■ **Supplied data**:
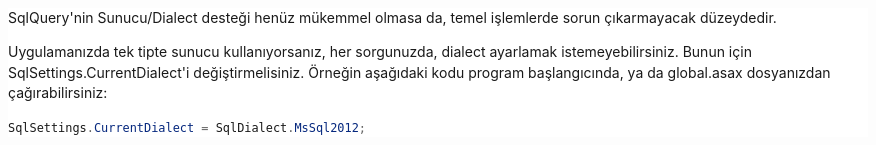 SqlQuery'nin Sunucu/Dialect desteği henüz mükemmel olmasa da, temel işlemlerde sorun çıkarmayacak düzeydedir.

Uygulamanızda tek tipte sunucu kullanıyorsanız, her sorgunuzda, dialect ayarlamak istemeyebilirsiniz. Bunun için SqlSettings.CurrentDialect'i değiştirmelisiniz. Örneğin aşağıdaki kodu program başlangıcında, ya da global.asax dosyanızdan çağırabilirsiniz: 

```cs
SqlSettings.CurrentDialect = SqlDialect.MsSql2012;
```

■ **About this task**: The response consists of the lines above that contain "SqlSettings".

■ **Solution to this exercise**:
Uygulamanızda tek tipte sunucu kullanıyorsanız, her sorgunuzda, dialect ayarlamak istemeyebilirsiniz. Bunun için SqlSettings.CurrentDialect'i değiştirmelisiniz. Örneğin aşağıdaki kodu program başlangıcında, ya da global.asax dosyanızdan çağırabilirsiniz: 
SqlSettings.CurrentDialect = SqlDialect.MsSql2012;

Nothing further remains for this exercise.